=== Begin Enclosure ===
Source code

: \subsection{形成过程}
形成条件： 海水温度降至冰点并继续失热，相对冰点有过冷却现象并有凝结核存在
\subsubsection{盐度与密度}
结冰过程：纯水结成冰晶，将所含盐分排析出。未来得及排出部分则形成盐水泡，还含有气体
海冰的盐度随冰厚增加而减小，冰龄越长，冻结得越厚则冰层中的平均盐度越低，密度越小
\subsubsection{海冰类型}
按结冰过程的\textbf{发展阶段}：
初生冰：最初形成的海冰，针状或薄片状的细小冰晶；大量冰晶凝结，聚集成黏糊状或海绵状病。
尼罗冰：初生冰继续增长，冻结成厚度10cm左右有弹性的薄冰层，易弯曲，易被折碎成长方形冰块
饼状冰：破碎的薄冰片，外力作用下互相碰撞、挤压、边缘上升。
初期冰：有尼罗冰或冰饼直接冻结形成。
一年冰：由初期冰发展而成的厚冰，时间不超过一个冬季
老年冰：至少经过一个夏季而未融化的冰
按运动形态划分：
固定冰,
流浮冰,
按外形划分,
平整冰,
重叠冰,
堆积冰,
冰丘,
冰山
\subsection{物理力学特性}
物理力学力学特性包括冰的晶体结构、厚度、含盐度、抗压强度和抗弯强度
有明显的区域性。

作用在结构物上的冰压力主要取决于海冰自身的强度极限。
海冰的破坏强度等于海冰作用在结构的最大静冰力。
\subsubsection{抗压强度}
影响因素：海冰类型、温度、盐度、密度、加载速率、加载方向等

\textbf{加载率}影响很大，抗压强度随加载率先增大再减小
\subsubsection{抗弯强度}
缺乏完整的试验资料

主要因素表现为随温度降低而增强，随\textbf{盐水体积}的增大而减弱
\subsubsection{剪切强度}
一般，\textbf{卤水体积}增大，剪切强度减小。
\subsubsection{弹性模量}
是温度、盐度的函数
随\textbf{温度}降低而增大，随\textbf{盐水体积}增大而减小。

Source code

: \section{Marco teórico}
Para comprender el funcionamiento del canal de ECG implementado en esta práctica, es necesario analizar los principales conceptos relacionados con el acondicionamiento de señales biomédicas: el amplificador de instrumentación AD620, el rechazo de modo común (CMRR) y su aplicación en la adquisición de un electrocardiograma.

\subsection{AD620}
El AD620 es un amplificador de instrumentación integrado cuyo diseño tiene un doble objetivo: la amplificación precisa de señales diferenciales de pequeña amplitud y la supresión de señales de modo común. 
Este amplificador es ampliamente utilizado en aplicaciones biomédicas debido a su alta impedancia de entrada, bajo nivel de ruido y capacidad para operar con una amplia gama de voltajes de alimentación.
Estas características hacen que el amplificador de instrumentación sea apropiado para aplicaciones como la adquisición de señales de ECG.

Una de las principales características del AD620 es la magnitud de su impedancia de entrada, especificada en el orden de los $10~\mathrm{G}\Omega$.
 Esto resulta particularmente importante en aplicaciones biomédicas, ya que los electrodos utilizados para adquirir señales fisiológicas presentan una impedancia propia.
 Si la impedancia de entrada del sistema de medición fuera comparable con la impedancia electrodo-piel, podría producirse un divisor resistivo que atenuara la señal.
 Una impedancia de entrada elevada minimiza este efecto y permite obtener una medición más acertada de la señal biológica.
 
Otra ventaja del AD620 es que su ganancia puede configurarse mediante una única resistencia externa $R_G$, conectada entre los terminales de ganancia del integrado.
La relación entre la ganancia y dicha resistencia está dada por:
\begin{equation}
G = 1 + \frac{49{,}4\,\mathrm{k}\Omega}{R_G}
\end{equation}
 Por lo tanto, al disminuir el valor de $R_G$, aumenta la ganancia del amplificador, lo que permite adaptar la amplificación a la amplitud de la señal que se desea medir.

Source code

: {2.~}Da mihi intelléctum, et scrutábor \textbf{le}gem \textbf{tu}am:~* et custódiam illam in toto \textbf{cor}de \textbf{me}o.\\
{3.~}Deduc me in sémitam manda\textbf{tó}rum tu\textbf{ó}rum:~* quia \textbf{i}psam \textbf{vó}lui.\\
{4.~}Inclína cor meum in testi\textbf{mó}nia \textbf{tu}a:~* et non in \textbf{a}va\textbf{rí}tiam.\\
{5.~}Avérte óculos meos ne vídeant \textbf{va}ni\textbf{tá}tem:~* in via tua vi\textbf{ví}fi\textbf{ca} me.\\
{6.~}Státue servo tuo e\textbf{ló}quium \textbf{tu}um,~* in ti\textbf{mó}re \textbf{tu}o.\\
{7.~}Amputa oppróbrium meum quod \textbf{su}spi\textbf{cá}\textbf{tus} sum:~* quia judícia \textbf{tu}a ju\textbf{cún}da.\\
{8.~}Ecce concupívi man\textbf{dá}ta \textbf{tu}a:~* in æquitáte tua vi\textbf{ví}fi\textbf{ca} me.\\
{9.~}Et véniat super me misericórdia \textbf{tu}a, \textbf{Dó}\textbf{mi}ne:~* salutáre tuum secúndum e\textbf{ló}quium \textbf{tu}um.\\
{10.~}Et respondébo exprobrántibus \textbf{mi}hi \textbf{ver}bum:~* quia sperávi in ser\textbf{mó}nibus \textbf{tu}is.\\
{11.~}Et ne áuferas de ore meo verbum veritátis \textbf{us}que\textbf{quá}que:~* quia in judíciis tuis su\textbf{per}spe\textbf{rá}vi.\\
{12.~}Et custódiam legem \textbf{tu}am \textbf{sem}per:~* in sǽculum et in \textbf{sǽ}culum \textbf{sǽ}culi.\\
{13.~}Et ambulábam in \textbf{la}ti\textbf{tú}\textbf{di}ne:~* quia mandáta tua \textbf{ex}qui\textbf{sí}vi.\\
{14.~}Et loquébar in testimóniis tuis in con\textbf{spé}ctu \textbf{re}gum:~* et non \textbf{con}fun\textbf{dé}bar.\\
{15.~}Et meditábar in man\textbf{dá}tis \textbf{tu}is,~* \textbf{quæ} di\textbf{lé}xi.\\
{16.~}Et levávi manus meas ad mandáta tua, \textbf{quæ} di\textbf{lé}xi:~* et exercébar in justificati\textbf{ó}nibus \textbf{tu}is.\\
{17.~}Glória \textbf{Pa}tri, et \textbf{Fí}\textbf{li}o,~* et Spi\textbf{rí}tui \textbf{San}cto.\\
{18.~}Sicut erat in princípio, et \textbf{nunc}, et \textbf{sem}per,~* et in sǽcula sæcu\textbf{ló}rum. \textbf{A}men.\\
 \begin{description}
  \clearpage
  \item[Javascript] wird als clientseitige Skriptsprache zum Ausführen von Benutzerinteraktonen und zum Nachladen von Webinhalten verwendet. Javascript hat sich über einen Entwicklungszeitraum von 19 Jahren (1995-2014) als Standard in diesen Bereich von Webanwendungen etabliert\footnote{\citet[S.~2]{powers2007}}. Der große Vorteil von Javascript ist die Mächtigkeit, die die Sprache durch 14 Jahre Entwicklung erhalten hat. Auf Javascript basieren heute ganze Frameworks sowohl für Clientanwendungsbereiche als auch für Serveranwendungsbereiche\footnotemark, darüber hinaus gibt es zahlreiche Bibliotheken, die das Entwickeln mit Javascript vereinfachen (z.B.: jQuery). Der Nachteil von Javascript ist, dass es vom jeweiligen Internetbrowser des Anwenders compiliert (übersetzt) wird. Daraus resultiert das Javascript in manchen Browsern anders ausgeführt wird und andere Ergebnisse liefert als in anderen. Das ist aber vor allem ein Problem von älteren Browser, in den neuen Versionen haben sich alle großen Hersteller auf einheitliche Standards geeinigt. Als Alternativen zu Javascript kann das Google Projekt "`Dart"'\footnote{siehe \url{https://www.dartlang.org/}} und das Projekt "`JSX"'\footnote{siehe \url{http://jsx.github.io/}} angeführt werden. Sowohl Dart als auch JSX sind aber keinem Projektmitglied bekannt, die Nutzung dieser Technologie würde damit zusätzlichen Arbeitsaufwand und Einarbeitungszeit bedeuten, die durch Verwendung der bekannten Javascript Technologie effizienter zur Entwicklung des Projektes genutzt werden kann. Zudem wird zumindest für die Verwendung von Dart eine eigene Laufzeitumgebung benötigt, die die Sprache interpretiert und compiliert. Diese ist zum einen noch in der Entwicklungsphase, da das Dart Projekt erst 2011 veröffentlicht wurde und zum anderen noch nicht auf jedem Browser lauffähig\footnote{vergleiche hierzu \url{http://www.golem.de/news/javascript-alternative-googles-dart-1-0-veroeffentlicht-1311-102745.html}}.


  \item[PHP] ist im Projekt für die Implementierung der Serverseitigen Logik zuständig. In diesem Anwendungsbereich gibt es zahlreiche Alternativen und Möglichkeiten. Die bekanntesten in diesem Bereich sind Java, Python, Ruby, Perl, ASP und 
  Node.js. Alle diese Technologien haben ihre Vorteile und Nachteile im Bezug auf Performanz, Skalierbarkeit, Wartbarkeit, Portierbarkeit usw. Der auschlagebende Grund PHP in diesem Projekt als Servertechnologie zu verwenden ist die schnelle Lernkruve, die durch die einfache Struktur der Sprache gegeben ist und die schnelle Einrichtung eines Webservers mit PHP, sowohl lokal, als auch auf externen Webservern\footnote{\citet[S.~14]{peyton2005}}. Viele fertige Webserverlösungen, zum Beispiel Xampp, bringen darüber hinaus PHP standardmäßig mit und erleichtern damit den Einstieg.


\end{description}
=== End Enclosure ===
## PROBLEM REQUIREMENTS
Wherever the string "común" appears in the records above, copy the line it sits in.

## SOLVED EXERCISE
Para comprender el funcionamiento del canal de ECG implementado en esta práctica, es necesario analizar los principales conceptos relacionados con el acondicionamiento de señales biomédicas: el amplificador de instrumentación AD620, el rechazo de modo común (CMRR) y su aplicación en la adquisición de un electrocardiograma.
El AD620 es un amplificador de instrumentación integrado cuyo diseño tiene un doble objetivo: la amplificación precisa de señales diferenciales de pequeña amplitud y la supresión de señales de modo común. 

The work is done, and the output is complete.